Should the defect be due to cold and snow, it will be removed by these remedies, but should it arise from a blow, then the cure is as follows. Remedy: draw a stick of lunar caustic twice across the eye, and she shall be whole. Should she not be whole, then procure a white cock and slay it according to ordinance, and remove its gall. (You must be in a state of ceremonial purity and must have performed the fixed ablutions.) Then cast and “mail” your hawk, and stand facing the Qibla.[664] With a pure heart and single faith, doubting not that the whiteness will disappear from your hawk’s eye, cry aloud, “O Holy God! Thou who canst melt the rocks of the mountains, remove this whiteness from my hawk’s eye.
O Thou who makes the eye both black and white
Change this white spot; restore my hawk to sight.”

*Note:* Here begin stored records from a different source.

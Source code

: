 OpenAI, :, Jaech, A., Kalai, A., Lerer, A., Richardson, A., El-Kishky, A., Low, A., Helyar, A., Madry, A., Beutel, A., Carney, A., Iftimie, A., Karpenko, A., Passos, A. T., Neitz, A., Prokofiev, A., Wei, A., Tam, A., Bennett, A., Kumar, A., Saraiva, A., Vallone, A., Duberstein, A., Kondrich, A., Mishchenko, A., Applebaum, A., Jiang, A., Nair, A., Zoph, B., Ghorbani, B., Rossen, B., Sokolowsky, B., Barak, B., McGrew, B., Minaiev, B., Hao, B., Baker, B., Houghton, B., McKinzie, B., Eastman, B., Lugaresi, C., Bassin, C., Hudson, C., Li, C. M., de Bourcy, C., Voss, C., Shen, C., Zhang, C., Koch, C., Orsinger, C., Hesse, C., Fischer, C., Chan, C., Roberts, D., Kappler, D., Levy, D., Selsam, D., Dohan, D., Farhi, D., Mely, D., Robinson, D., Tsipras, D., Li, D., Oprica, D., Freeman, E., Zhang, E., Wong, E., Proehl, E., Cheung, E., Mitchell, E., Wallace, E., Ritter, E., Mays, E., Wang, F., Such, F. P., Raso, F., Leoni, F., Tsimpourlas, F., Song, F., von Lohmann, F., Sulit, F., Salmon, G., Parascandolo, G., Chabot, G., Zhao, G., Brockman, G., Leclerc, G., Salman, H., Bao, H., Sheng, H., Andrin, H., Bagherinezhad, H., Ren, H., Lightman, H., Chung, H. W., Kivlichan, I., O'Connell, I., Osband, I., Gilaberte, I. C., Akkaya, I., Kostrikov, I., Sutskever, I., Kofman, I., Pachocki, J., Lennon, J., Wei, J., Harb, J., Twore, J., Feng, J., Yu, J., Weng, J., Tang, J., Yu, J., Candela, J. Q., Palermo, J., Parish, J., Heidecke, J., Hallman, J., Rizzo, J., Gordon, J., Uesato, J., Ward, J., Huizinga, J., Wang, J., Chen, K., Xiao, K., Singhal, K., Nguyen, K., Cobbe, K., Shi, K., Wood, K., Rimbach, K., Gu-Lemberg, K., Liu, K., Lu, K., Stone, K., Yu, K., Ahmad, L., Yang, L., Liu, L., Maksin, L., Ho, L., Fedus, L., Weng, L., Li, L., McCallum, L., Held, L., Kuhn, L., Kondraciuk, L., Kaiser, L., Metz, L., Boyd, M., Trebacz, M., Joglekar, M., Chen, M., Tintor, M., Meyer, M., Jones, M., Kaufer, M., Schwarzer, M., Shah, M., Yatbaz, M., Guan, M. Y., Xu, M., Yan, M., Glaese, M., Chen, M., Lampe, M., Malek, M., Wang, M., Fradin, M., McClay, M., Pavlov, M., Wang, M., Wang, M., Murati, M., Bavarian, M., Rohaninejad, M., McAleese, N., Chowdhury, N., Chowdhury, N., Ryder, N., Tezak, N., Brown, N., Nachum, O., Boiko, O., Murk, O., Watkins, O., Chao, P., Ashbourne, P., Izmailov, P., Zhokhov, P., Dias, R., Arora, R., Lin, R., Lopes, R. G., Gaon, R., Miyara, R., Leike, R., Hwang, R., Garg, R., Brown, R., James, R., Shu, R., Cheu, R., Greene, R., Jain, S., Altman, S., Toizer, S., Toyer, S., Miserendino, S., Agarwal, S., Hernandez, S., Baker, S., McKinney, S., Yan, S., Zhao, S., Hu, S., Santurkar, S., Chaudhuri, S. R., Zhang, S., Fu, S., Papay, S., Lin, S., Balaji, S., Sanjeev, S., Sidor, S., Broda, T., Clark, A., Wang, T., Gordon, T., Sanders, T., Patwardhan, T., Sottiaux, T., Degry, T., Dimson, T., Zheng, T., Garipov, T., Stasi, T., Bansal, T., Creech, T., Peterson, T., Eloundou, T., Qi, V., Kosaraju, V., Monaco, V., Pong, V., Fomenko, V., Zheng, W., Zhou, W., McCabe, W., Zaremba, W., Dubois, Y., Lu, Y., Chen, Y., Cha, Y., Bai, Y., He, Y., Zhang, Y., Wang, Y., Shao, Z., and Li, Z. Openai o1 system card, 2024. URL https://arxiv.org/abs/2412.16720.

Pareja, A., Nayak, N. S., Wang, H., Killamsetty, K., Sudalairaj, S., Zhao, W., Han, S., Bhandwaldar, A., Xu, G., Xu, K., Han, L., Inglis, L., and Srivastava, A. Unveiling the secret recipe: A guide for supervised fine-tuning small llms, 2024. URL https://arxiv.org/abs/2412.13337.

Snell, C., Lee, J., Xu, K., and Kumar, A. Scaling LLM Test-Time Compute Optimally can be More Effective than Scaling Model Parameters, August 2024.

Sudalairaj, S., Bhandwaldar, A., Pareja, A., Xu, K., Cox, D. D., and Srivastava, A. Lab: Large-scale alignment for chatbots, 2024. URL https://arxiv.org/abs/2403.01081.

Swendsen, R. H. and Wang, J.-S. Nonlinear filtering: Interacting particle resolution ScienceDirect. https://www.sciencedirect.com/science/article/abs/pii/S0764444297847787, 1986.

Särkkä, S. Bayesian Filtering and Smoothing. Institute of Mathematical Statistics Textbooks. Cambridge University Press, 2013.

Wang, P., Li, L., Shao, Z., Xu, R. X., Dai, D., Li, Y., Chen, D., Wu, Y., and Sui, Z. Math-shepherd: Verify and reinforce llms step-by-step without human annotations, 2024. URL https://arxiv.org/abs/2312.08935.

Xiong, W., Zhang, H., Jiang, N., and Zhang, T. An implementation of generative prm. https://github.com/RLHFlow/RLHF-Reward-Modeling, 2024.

Saying this, squeeze the cock’s gall into your hawk’s afflicted eye.
Should a cure not be effected the first time, repeat the remedy, using the same observances but a fresh cock-gall.[665] Please God she will recover, for this is a proved remedy.
FOOTNOTES:
[656] “Slice” said of a hawk, “When she mewteth a good distance from her.”—Gentleman’s Recreation, ii, 63.
[657] K͟hizāna, the “pannel.”
[658] “... ye shall say cast yowre hawke to the perch. and not set youre hawke upon the perch.”—Boke of St. Albans.